Richmond v. Liberty Mutual Insurance Co.

COBB, Judge.

This cause arose when a truck driven by the appellant was allegedly run off the road by an unidentified motor vehicle. The appellant, Charlie Richmond, sued his employer, Drum Service Company of Florida and its liability and worker’s compensation insurance carrier, Liberty Mutual Insurance Company, alleging, inter alia, that section 440.15(3), Florida Statutes (1981), is unconstitutional and that, at the time of his accident, he was engaged in a hazardous occupation, thereby allowing him to by-pass the exclusive liability provision of Chapter 440. Appellant also alleges uninsured motorist coverage against the carrier on the frivolous theory that the vehicle owner’s rejection of such coverage was not a knowing and willing rejection because the owner did not know, and was not advised, that the terms of worker’s compensation coverage had been revised by the state legislature and was subject to constitutional challenge. He also erroneously contends that a written rejection by the insured is mandatory.1 See Kimbrell v. Great American Ins. Co., 420 So.2d 1086 (Fla.1982); Liberty Mutual Ins. Co. v. Wright, 406 So. 2d 1261 (Fla. 4th DCA 1981), review denied, 413 So.2d 877 (Fla.1982); Del Prado v. Liberty Mutual Ins. Co., 400 So.2d 115 (Fla. 4th DCA), petition for review dismissed, 407 So.2d 1105 (Fla.1981); Glover v. Aetna Ins. Co., 363 So.2d 12 (Fla. 1st DCA 1978). The named insured and the agent agree that no factual dispute is present as to the offer and knowing rejection of uninsured motorist coverage. Therefore, the summary judgment adverse to the appellant was properly entered.

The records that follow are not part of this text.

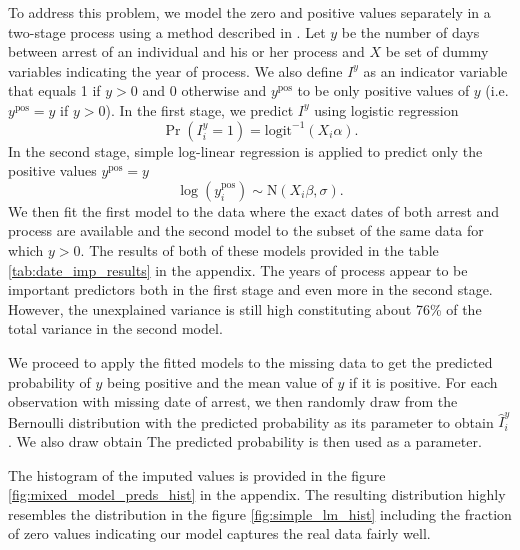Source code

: To address this problem, we model the zero and positive values separately in a two-stage process 
using a method described in \citet[p. 537-538]{gelman_data_2006}. 
Let $y$ be the number of days between arrest of an individual and his or her process and $X$ be set of dummy variables indicating the year of process. We also define $I^y$ as an indicator variable that equals 1 if $y > 0$ and 0 otherwise and  $y^{\text{pos}}$ to be only positive values of $y$ (i.e. $y^{\text{pos}} = y$ if   $y > 0$).  In the first stage, we predict $I^y$  using logistic regression
\begin{equation}
\Pr\left( I_i^y = 1 \right)  = \text{logit}^{-1} \left(X_i \alpha \right).
\end{equation}
In the second stage, simple log-linear regression is applied to predict only the positive values $y^{\text{pos}} = y$
\begin{equation}
\log\left(y_i^{\text{pos}}\right) \sim \text{N} \left(X_i \beta, \sigma \right).
\end{equation}
We then fit the first model to the data where the exact dates of both arrest and process are available and the second model to the subset of the same  data for which $y > 0$.
The results of both of these models provided in the table \ref{tab:date_imp_results} in the appendix. The years of process appear to be important predictors both in the first stage and even more in the second stage. 
However, the unexplained variance is still high constituting about 76\% of the total variance in the second model. 

We  proceed to apply the fitted models to the missing data to get the predicted probability of $y$  being positive and the mean value of $y$ if it is positive. For each observation with missing date of arrest, we then randomly draw from the Bernoulli distribution with the predicted probability as its parameter to obtain $\hat I_i^y$. We also draw  obtain
The predicted probability is then used as a parameter.

The histogram of the imputed values is provided in the figure \ref{fig:mixed_model_preds_hist} in the appendix. 
The resulting distribution  highly resembles the distribution  in the figure \ref{fig:simple_lm_hist} including the fraction of zero values indicating our model captures the real data fairly well. 

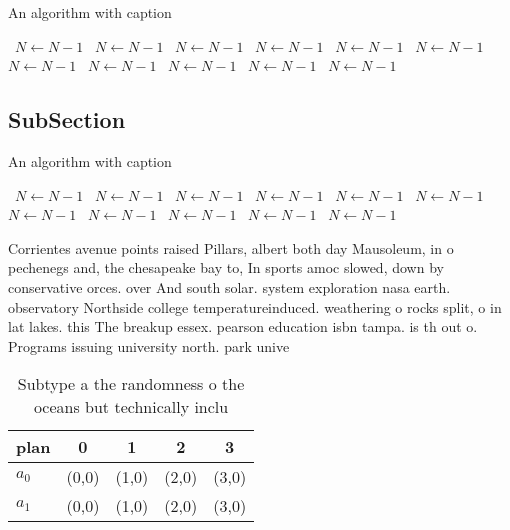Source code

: \documentclass[a4paper]{article}
\begin{document}
\begin{algorithm}
\caption{An algorithm with caption}
\begin{algorithmic}
\    \State $N \gets N - 1$
\    \State $N \gets N - 1$
\    \State $N \gets N - 1$
\    \State $N \gets N - 1$
\    \State $N \gets N - 1$
\    \State $N \gets N - 1$
\    \State $N \gets N - 1$
\    \State $N \gets N - 1$
\    \State $N \gets N - 1$
\    \State $N \gets N - 1$
\    \State $N \gets N - 1$
\EndWhile
\end{algorithmic}
\end{algorithm}

\subsection{SubSection}

\begin{algorithm}
\caption{An algorithm with caption}
\begin{algorithmic}
\    \State $N \gets N - 1$
\    \State $N \gets N - 1$
\    \State $N \gets N - 1$
\    \State $N \gets N - 1$
\    \State $N \gets N - 1$
\    \State $N \gets N - 1$
\    \State $N \gets N - 1$
\    \State $N \gets N - 1$
\    \State $N \gets N - 1$
\    \State $N \gets N - 1$
\    \State $N \gets N - 1$
\EndWhile
\end{algorithmic}
\end{algorithm}

Corrientes avenue points raised Pillars, albert both day Mausoleum, in o pechenegs and, the chesapeake bay to, In sports amoc slowed, down by conservative orces. over And south solar. system exploration nasa earth. observatory Northside college temperatureinduced. weathering o rocks split, o in lat lakes. this The breakup essex. pearson education isbn tampa. is th out o. Programs issuing university north. park unive

\begin{table}
\begin{adjustbox}{width=0.5\columnwidth}
\begin{tabular}{|l|l|l|l|l|}
\hline
\textbf{plan} & \multicolumn{1}{c|}{\textbf{0}} & \multicolumn{1}{c|}{\textbf{1}} & \multicolumn{1}{c|}{\textbf{2}} & \multicolumn{1}{c|}{\textbf{3}} \\ \hline
\textbf{$a_0$}  & (0,0) & (1,0) & (2,0) & (3,0) \\ \hline
\textbf{$a_1$}  & (0,0) & (1,0) & (2,0) & (3,0) \\ \hline
\end{tabular}
\end{adjustbox}
\caption{Subtype a the randomness o the oceans but technically inclu
}
\end{table}
\end{document}
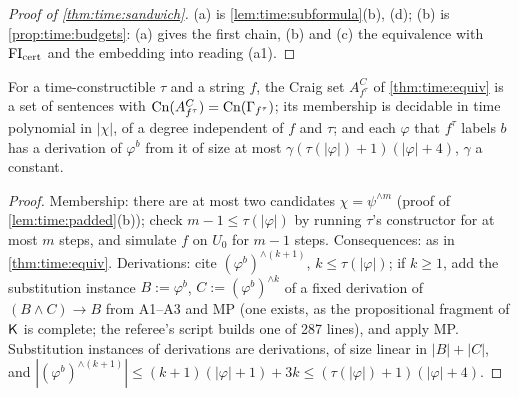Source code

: \begin{proof}[Proof of \cref{thm:time:sandwich}]
(a) is \cref{lem:time:subformula}(b), (d); (b) is \cref{prop:time:budgets}: (a) gives the first chain, (b) and (c) the equivalence with $\FIcert$ and the embedding into reading (a1).
\end{proof}

\begin{lemma}\label{lem:time:clocked}
For a time-constructible $\tau$ and a string $f$, the Craig set $A^C_{f^\tau}$ of \cref{thm:time:equiv} is a set of sentences with $\Cn(A^C_{f^\tau})=\Cn(\Gamma_{f^\tau})$; its membership is decidable in time polynomial in $|\chi|$, of a degree independent of $f$ and $\tau$; and each $\varphi$ that $f^\tau$ labels $b$ has a derivation of $\varphi^b$ from it of size at most $\gamma(\tau(|\varphi|)+1)(|\varphi|+4)$, $\gamma$ a constant.
\end{lemma}

\begin{proof}
Membership: there are at most two candidates $\chi=\psi^{\wedge m}$ (proof of \cref{lem:time:padded}(b)); check $m-1\le\tau(|\varphi|)$ by running $\tau$'s constructor for at most $m$ steps, and simulate $f$ on $U_0$ for $m-1$ steps. Consequences: as in \cref{thm:time:equiv}. Derivations: cite $(\varphi^b)^{\wedge(k+1)}$, $k\le\tau(|\varphi|)$; if $k\ge1$, add the substitution instance $B:=\varphi^b$, $C:=(\varphi^b)^{\wedge k}$ of a fixed derivation of $(B\wedge C)\to B$ from A1--A3 and MP (one exists, as the propositional fragment of $\CK$ is complete; the referee's script builds one of 287 lines), and apply MP. Substitution instances of derivations are derivations, of size linear in $|B|+|C|$, and $|(\varphi^b)^{\wedge(k+1)}|\le(k+1)(|\varphi|+1)+3k\le(\tau(|\varphi|)+1)(|\varphi|+4)$.
\end{proof}

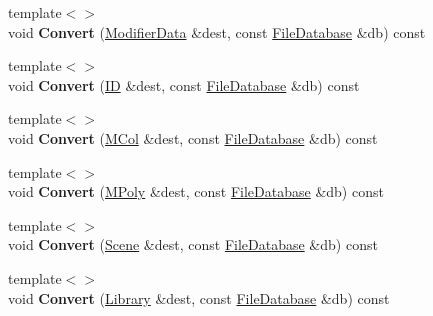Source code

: \begin{DoxyCompactItemize}
\item 
\hypertarget{class_assimp_1_1_blender_1_1_structure_ab5cfa99586d1594a1a48132ead5921e6}{{\footnotesize template$<$$>$ }\\void {\bfseries Convert} (\hyperlink{struct_assimp_1_1_blender_1_1_modifier_data}{Modifier\+Data} \&dest, const \hyperlink{class_assimp_1_1_blender_1_1_file_database}{File\+Database} \&db) const }\label{class_assimp_1_1_blender_1_1_structure_ab5cfa99586d1594a1a48132ead5921e6}

\item 
\hypertarget{class_assimp_1_1_blender_1_1_structure_a830db7dcfbcc246c07dd6c3a1e6d2d68}{{\footnotesize template$<$$>$ }\\void {\bfseries Convert} (\hyperlink{struct_assimp_1_1_blender_1_1_i_d}{I\+D} \&dest, const \hyperlink{class_assimp_1_1_blender_1_1_file_database}{File\+Database} \&db) const }\label{class_assimp_1_1_blender_1_1_structure_a830db7dcfbcc246c07dd6c3a1e6d2d68}

\item 
\hypertarget{class_assimp_1_1_blender_1_1_structure_a6f0a4bed83cad1a7d6f07596983dbae0}{{\footnotesize template$<$$>$ }\\void {\bfseries Convert} (\hyperlink{struct_assimp_1_1_blender_1_1_m_col}{M\+Col} \&dest, const \hyperlink{class_assimp_1_1_blender_1_1_file_database}{File\+Database} \&db) const }\label{class_assimp_1_1_blender_1_1_structure_a6f0a4bed83cad1a7d6f07596983dbae0}

\item 
\hypertarget{class_assimp_1_1_blender_1_1_structure_a7fcc584439675dc8faea7630870e32af}{{\footnotesize template$<$$>$ }\\void {\bfseries Convert} (\hyperlink{struct_assimp_1_1_blender_1_1_m_poly}{M\+Poly} \&dest, const \hyperlink{class_assimp_1_1_blender_1_1_file_database}{File\+Database} \&db) const }\label{class_assimp_1_1_blender_1_1_structure_a7fcc584439675dc8faea7630870e32af}

\item 
\hypertarget{class_assimp_1_1_blender_1_1_structure_ac4e62887d11796f451ccbaf175a9c8ac}{{\footnotesize template$<$$>$ }\\void {\bfseries Convert} (\hyperlink{struct_assimp_1_1_blender_1_1_scene}{Scene} \&dest, const \hyperlink{class_assimp_1_1_blender_1_1_file_database}{File\+Database} \&db) const }\label{class_assimp_1_1_blender_1_1_structure_ac4e62887d11796f451ccbaf175a9c8ac}

\item 
\hypertarget{class_assimp_1_1_blender_1_1_structure_a76e1755c00db79158c1e38d2c8d71e2b}{{\footnotesize template$<$$>$ }\\void {\bfseries Convert} (\hyperlink{struct_assimp_1_1_blender_1_1_library}{Library} \&dest, const \hyperlink{class_assimp_1_1_blender_1_1_file_database}{File\+Database} \&db) const }\label{class_assimp_1_1_blender_1_1_structure_a76e1755c00db79158c1e38d2c8d71e2b}


\end{DoxyCompactItemize}
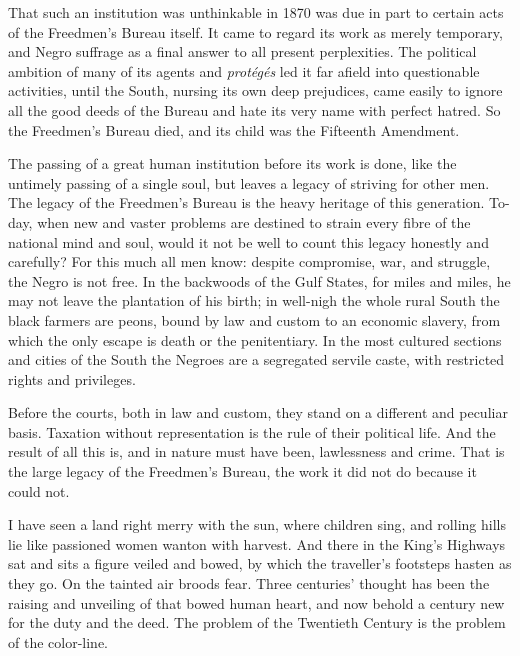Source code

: That such an institution was unthinkable in 1870 was due in part to certain acts of the Freedmen’s Bureau itself. It came to regard its work as merely temporary, and Negro suffrage as a final answer to all present perplexities. The political ambition of many of its agents and \textit{protégés} led it far afield into questionable activities, until the South, nursing its own deep prejudices, came easily to ignore all the good deeds of the Bureau and hate its very name with perfect hatred. So the Freedmen’s Bureau died, and its child was the Fifteenth Amendment.\par

The passing of a great human institution before its work is done, like the untimely passing of a single soul, but leaves a legacy of striving for other men. The legacy of the Freedmen’s Bureau is the heavy heritage of this generation. To-day, when new and vaster problems are destined to strain every fibre of the national mind and soul, would it not be well to count this legacy honestly and carefully? For this much all men know: despite compromise, war, and struggle, the Negro is not free. In the backwoods of the Gulf States, for miles and miles, he may not leave the plantation of his birth; in well-nigh the whole rural South the black farmers are peons, bound by law and custom to an economic slavery, from which the only escape is death or the penitentiary. In the most cultured sections and cities of the South the Negroes are a segregated servile caste, with restricted rights and privileges.\par

Before the courts, both in law and custom, they stand on a different and peculiar basis. Taxation without representation is the rule of their political life. And the result of all this is, and in nature must have been, lawlessness and crime. That is the large legacy of the Freedmen’s Bureau, the work it did not do because it could not.\par

I have seen a land right merry with the sun, where children sing, and rolling hills lie like passioned women wanton with harvest. And there in the King’s Highways sat and sits a figure veiled and bowed, by which the traveller’s footsteps hasten as they go. On the tainted air broods fear. Three centuries’ thought has been the raising and unveiling of that bowed human heart, and now behold a century new for the duty and the deed. The problem of the Twentieth Century is the problem of the color-line.\par

\endgroup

We find no merit in appellant’s constitutional attack on the wage loss provision of section 440.15(3), Florida Statutes (1981), originally enacted in 1977. See Carr v. Central Florida Aluminum Products, Inc., 402 So.2d 565 (Fla. 1st DCA 1981). Moreover, based on the briefs submitted on this appeal, Richmond apparently lacks standing to raise this constitutional attack for the reason that his worker’s compensation claim in regard to this incident is still pending. See Gulf Pines Memorial Park, Inc. v. Oaklawn Memorial Park, Inc., 361 So.2d 695 (Fla.1978).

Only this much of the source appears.